▶ _Exercise details_: Where the line containing "Changing localization (to" appears in the records below, begin there and output each line verbatim through the last line.

▶ _Material provided_:

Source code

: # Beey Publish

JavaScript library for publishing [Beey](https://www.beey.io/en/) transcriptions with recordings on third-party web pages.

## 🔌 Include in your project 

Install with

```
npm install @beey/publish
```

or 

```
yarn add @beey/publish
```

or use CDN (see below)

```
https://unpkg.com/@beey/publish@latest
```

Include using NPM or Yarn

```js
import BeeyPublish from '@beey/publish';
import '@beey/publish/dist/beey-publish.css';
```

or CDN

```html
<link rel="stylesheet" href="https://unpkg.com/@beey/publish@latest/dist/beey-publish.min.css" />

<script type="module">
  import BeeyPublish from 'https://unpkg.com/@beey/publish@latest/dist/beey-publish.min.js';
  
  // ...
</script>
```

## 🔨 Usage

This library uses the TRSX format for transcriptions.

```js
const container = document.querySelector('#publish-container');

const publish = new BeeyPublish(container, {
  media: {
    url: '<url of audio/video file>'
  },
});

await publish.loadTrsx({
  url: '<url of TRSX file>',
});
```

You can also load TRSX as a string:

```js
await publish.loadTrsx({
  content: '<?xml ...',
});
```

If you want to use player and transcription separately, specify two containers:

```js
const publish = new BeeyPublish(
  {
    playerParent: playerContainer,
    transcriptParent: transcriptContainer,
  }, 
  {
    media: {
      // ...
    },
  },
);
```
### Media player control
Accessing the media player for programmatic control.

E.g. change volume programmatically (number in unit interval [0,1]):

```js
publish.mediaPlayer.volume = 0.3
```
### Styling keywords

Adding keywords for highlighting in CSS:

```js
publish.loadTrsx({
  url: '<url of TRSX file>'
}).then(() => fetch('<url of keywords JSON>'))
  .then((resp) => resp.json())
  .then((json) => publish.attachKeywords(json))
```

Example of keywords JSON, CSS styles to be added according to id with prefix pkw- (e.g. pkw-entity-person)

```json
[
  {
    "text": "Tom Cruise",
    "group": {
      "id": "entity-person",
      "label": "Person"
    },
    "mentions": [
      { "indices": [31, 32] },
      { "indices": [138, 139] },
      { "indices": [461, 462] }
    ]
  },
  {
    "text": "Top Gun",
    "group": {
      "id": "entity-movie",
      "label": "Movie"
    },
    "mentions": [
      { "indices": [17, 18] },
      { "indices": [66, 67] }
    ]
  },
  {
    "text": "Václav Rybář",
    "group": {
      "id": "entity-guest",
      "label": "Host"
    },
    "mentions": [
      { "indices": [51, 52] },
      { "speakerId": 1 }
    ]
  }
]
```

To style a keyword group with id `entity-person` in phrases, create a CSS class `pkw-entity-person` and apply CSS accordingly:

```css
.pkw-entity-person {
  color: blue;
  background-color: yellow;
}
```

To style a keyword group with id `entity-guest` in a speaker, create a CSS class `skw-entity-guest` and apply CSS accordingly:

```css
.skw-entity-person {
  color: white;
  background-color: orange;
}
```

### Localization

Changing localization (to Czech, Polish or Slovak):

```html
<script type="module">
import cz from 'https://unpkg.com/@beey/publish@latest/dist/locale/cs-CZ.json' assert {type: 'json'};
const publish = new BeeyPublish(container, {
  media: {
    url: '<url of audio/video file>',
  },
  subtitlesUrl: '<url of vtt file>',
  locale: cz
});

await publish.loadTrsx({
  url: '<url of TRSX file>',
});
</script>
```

▶ _Solution_:
Changing localization (to Czech, Polish or Slovak):

```html
<script type="module">
import cz from 'https://unpkg.com/@beey/publish@latest/dist/locale/cs-CZ.json' assert {type: 'json'};
const publish = new BeeyPublish(container, {
  media: {
    url: '<url of audio/video file>',
  },
  subtitlesUrl: '<url of vtt file>',
  locale: cz
});

await publish.loadTrsx({
  url: '<url of TRSX file>',
});
</script>
```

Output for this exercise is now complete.